Melanoma Predisposition via the CDK4 Gene

Melanoma is a malignant tumor that originates in melanocytes, a specialized cell type that produces melanin pigments that determine skin, hair and eye color (Lin and Fisher. Nature 445:843–850, 2007). Over the past few decades there has been a rise in the incidence of melanoma due to improved awareness leading to additional diagnoses and to lifestyle changes that have resulted in an increase in sun exposure (Mehnert and Kluger. Curr Oncol Rep 14:449–457, 2012). Most melanomas occur as sporadic cases with no recognized familial component; however, melanoma appears to be twice as common in people with an affected parent, three times as common if a sibling is affected, and nine times as common if both a parent and a sibling are affected (Hemminki et al. J Invest Dermatol 120:217–223, 2003). Familial clustering is likely the result of genetic and environmental factors. Heritable alleles for melanoma susceptibility range from high-risk, high-penetrance alleles that are rare, to low-risk, low-penetrance alleles that are rather ubiquitous (Nelson et al. Clinics in Dermatology 27, 46–52, 2009). Mutations in the highly penetrant CDKN2A, and less commonly the CDK4 gene, are responsible for the majority of predisposition to melanoma cases. CDK4 mutations appear to be associated with a similar median age at melanoma diagnosis as CDKN2A mutations (i.e. 36 years) (Meyle at al. Hum Genet 126:499–510, 2009; Goldstein et al. Cancer Res 66:9818–9828, 2006).

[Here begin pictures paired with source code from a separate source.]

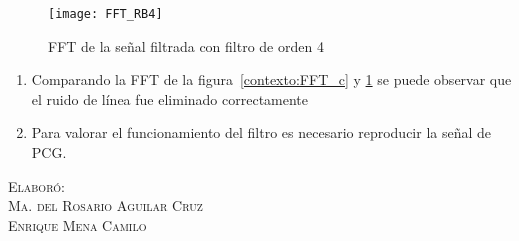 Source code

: \documentclass[10pt,letterpaper,spanish,twoside]{report}
\begin{document}
\begin{enumerate}
 \begin{figure}[H]
 	\centering 
 	\texttt{[image: FFT\_RB4]}
 	\caption{FFT de la señal filtrada con filtro de orden 4}
 	\label{contexto:FFT_RB4}
 \end{figure}
 \begin{enumerate}
 	\item Comparando la FFT de la figura~\ref{contexto:FFT_c} y \ref{contexto:FFT_RB4} se puede observar que el ruido de línea fue eliminado correctamente
 	\item Para valorar el funcionamiento del filtro es necesario reproducir la señal de PCG.
 \end{enumerate}
\end{enumerate}


\vfill
\begin{flushright}
\textsc{Elaboró:\\
Ma. del Rosario Aguilar Cruz\\
Enrique Mena Camilo}
\end{flushright}
\end{document}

Melanoma predisposition is inherited in an autosomal dominant manner. The strongest genetic risk for the development of melanoma results from heritable alterations in the cyclin-dependent kinase inhibitor 2A (CDKN2A) gene, however mutations in the CDK4 gene have been reported. CDK4 is an oncogene that encodes a protein kinase. The two most common CDK4 mutations leading to melanoma are both at codon 24 (ie, Arg24Cys and Arg24His). Mutations in CDK4 are therefore oncogenic alleles, with only a single mutation necessary to result in tumorigenesis (Nelson et al. Clinics in Dermatology 27, 46–52, 2009). The function of the upstream p16/INK4a protein is to inhibit CDK4/6 protein-mediated phosphorylation of the Rb (Retinoblastoma) protein; p16/INK4a therefore keeps the Rb protein dephosphorylated, which is the active state of Rb. Mutated CDK4 protein is resistant to the inhibition of p16/INK4a (Ibrahim et al. Annu. Rev. Pathol. Mech. Dis. 4:551-579, 2009), thus causing the phosphorylation of the Rb protein, which leads to release of the bound transcription factor, E2F, which then allows the cell to undergo unregulated cell division leading to the development of melanoma.

Only 2% of the families in the Geno-MEL study carried CDK4 mutations (Goldstein et al. Cancer Res 66:9818–9828, 2006), and less than 15 families have been reported worldwide (Meyle at al. Hum Genet 126:499–510, 2009). To our knowledge, no causative copy number variants have been reported in the CDK4 gene.

This test provides full coverage of all coding exons of the CDK4 gene, plus ~10 bases of flanking noncoding DNA. We define full coverage as >20X NGS reads or Sanger sequencing.